[EXERCISE DESCRIPTION] Whichever lines include the word "accuracy", copy them as they appear in the data.

Saved entries:
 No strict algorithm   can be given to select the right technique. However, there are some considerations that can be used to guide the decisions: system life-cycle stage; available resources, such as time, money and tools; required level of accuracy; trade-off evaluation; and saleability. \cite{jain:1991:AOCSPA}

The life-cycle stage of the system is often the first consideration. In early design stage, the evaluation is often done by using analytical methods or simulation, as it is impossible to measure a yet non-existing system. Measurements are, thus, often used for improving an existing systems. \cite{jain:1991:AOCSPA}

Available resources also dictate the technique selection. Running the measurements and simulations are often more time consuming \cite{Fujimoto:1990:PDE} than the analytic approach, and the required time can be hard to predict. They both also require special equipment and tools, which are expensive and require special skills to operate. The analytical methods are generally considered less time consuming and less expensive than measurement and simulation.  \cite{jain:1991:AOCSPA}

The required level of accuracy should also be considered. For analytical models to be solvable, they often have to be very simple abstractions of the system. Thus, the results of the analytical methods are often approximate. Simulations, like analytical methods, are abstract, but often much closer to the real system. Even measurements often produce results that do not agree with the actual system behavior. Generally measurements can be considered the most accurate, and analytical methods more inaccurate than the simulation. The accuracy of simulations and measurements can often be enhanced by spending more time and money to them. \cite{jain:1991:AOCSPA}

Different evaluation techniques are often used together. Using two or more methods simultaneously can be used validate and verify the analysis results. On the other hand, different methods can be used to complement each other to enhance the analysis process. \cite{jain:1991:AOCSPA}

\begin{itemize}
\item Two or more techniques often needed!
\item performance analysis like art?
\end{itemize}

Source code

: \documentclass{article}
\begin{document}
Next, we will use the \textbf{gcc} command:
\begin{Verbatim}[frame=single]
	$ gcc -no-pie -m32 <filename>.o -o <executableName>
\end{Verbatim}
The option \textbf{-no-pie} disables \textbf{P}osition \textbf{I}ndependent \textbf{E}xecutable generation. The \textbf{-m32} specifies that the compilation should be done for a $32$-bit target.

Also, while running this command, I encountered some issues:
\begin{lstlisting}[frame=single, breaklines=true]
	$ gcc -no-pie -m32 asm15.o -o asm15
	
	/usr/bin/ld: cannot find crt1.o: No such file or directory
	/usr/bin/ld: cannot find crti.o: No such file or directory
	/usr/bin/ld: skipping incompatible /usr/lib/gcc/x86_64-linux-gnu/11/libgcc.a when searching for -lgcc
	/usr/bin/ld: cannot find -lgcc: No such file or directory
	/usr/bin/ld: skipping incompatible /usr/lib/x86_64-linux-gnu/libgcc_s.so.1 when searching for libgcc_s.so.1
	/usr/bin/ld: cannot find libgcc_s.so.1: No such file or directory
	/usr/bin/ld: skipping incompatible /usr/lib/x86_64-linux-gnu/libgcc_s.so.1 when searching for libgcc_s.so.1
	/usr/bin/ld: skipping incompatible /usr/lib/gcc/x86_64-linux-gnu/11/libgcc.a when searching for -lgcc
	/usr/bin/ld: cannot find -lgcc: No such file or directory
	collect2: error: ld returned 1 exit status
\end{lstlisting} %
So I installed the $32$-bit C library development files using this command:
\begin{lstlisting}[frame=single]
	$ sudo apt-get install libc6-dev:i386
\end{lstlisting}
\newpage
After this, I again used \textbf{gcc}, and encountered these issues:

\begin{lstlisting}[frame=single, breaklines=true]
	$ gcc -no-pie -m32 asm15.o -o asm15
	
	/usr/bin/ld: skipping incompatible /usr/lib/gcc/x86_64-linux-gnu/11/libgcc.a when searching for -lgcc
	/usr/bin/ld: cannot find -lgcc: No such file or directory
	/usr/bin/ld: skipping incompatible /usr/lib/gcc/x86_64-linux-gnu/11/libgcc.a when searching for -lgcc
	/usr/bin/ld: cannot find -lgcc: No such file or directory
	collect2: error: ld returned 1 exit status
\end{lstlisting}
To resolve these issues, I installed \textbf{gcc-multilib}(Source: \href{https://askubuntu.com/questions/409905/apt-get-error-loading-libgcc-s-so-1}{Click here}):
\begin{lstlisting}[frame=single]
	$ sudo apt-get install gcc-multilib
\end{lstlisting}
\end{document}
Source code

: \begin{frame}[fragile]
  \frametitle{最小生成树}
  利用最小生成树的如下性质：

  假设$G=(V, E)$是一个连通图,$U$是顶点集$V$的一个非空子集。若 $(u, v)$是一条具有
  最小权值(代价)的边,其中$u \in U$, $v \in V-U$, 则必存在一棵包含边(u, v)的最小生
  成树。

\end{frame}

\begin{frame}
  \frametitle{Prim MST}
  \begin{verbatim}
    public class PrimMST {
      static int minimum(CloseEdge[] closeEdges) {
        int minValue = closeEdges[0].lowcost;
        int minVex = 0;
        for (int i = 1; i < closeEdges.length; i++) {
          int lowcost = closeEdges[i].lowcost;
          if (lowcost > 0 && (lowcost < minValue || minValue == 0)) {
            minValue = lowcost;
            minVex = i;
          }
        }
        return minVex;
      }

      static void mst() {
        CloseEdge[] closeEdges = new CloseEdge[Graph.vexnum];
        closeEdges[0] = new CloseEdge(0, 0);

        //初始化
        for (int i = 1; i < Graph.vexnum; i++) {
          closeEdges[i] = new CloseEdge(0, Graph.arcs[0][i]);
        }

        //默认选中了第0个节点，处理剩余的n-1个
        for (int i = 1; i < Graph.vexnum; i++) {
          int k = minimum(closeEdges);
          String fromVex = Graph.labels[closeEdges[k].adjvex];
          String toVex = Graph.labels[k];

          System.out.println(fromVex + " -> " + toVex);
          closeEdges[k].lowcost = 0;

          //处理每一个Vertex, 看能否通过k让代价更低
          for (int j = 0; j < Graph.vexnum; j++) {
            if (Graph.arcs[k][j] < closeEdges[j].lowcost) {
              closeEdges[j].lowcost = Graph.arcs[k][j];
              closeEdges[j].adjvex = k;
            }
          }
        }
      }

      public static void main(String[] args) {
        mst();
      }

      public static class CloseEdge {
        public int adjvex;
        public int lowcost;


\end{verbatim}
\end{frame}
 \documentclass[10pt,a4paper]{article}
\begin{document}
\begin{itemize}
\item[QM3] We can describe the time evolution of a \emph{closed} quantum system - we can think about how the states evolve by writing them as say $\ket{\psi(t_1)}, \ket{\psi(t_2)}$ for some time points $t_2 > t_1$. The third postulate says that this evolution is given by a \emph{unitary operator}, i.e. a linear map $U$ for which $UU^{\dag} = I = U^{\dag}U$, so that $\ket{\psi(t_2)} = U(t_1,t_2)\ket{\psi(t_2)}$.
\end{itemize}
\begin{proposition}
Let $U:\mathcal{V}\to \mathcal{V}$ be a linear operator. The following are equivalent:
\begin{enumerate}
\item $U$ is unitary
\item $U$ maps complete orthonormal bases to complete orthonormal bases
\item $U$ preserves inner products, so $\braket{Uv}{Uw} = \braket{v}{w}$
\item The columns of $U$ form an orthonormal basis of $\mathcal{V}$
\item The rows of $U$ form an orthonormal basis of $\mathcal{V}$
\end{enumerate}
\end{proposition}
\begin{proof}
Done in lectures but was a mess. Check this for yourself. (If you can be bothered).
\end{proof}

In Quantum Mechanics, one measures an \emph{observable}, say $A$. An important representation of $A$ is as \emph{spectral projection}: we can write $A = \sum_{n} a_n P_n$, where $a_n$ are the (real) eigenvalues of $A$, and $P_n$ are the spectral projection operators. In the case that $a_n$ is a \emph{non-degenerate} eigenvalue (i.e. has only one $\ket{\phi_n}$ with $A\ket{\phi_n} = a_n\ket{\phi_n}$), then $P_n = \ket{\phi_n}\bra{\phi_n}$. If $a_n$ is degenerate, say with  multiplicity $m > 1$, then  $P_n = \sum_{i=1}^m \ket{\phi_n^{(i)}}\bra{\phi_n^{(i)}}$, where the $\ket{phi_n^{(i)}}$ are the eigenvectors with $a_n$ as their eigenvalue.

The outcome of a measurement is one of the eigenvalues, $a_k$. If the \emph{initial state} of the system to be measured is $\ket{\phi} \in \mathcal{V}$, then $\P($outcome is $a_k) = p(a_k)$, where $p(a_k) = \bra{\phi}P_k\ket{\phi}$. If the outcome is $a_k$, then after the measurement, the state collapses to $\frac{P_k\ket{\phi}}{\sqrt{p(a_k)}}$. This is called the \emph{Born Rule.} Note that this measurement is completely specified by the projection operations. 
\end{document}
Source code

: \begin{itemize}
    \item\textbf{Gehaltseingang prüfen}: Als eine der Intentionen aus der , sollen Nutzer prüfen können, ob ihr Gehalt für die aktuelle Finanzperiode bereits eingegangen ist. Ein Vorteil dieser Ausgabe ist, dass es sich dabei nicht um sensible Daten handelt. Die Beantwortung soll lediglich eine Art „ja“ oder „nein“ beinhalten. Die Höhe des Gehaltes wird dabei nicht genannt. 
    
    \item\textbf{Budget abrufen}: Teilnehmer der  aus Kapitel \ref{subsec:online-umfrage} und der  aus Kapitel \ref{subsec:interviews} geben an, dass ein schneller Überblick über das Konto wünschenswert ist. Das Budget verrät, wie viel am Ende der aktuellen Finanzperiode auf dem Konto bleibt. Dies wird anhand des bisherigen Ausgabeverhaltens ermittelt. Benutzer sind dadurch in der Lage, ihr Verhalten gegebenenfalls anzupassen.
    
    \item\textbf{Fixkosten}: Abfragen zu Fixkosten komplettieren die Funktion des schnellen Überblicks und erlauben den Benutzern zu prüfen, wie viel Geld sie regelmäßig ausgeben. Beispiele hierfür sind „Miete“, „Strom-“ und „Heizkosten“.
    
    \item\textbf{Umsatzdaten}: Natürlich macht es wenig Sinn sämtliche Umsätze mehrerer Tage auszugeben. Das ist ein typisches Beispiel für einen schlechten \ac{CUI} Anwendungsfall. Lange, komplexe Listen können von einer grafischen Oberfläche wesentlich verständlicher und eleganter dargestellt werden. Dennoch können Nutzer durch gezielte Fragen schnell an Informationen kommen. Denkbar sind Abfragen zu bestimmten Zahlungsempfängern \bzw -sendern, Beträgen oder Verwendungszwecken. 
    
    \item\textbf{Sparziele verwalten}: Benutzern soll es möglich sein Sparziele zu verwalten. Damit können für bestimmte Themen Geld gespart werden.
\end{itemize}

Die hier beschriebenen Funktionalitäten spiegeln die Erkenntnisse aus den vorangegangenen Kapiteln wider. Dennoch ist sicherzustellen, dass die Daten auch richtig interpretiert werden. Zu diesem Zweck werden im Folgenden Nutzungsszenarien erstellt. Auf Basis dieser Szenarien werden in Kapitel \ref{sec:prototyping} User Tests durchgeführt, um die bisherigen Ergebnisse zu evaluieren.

[ANSWER SPACE]
 No strict algorithm   can be given to select the right technique. However, there are some considerations that can be used to guide the decisions: system life-cycle stage; available resources, such as time, money and tools; required level of accuracy; trade-off evaluation; and saleability. \cite{jain:1991:AOCSPA}
The required level of accuracy should also be considered. For analytical models to be solvable, they often have to be very simple abstractions of the system. Thus, the results of the analytical methods are often approximate. Simulations, like analytical methods, are abstract, but often much closer to the real system. Even measurements often produce results that do not agree with the actual system behavior. Generally measurements can be considered the most accurate, and analytical methods more inaccurate than the simulation. The accuracy of simulations and measurements can often be enhanced by spending more time and money to them. \cite{jain:1991:AOCSPA}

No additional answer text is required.